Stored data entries
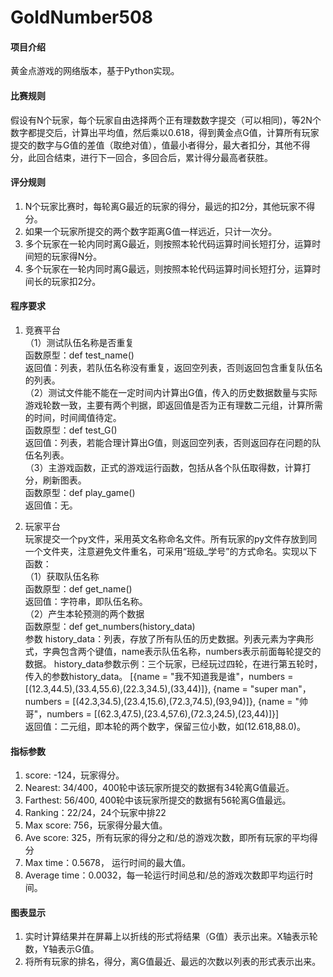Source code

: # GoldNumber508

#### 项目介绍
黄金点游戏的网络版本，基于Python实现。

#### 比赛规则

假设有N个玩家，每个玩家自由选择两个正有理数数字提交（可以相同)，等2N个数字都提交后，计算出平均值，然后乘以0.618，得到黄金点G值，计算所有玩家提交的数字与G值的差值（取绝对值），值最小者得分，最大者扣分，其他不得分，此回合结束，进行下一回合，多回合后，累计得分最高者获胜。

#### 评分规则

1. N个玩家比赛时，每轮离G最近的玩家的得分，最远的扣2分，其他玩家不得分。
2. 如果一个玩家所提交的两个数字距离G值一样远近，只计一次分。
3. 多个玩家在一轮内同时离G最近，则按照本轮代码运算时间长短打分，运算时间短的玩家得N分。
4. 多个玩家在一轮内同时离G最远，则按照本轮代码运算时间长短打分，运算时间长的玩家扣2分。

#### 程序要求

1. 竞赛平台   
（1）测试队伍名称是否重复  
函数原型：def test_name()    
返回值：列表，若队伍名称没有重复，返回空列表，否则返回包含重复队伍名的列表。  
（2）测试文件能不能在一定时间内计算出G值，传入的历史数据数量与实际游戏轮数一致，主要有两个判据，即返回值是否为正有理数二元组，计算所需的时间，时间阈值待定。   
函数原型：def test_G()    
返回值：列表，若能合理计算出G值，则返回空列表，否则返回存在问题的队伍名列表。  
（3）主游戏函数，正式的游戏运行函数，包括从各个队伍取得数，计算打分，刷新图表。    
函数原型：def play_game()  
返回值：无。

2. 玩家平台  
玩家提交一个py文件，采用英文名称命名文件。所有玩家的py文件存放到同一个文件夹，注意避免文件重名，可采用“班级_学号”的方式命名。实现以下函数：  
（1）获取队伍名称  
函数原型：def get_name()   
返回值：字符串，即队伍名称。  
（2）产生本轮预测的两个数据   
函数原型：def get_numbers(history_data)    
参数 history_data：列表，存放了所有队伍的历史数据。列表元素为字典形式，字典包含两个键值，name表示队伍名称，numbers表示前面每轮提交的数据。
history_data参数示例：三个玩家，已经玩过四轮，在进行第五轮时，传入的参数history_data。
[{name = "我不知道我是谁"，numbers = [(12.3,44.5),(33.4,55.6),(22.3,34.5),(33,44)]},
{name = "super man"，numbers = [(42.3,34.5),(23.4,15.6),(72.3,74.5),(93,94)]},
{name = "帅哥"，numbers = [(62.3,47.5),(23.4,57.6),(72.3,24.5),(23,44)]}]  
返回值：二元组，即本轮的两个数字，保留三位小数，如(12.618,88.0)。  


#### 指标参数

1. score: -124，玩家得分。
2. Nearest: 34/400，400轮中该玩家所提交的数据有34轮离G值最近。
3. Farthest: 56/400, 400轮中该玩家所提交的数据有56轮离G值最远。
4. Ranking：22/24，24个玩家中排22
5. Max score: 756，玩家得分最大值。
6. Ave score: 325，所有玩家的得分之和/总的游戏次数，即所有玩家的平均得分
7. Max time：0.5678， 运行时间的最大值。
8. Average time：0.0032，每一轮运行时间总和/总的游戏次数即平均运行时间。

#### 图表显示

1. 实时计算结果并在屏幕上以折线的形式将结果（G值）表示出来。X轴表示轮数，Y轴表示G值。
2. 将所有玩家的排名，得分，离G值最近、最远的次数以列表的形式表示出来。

## [What you have to do]
Your answer must be the line holding "2. Nearest: 34/400，400轮中该玩家所提交的数据有34轮离G值最近。" and every later line of the entries above, written out exactly, and nothing else.

## [Written reply]
2. Nearest: 34/400，400轮中该玩家所提交的数据有34轮离G值最近。
3. Farthest: 56/400, 400轮中该玩家所提交的数据有56轮离G值最远。
4. Ranking：22/24，24个玩家中排22
5. Max score: 756，玩家得分最大值。
6. Ave score: 325，所有玩家的得分之和/总的游戏次数，即所有玩家的平均得分
7. Max time：0.5678， 运行时间的最大值。
8. Average time：0.0032，每一轮运行时间总和/总的游戏次数即平均运行时间。

#### 图表显示

1. 实时计算结果并在屏幕上以折线的形式将结果（G值）表示出来。X轴表示轮数，Y轴表示G值。
2. 将所有玩家的排名，得分，离G值最近、最远的次数以列表的形式表示出来。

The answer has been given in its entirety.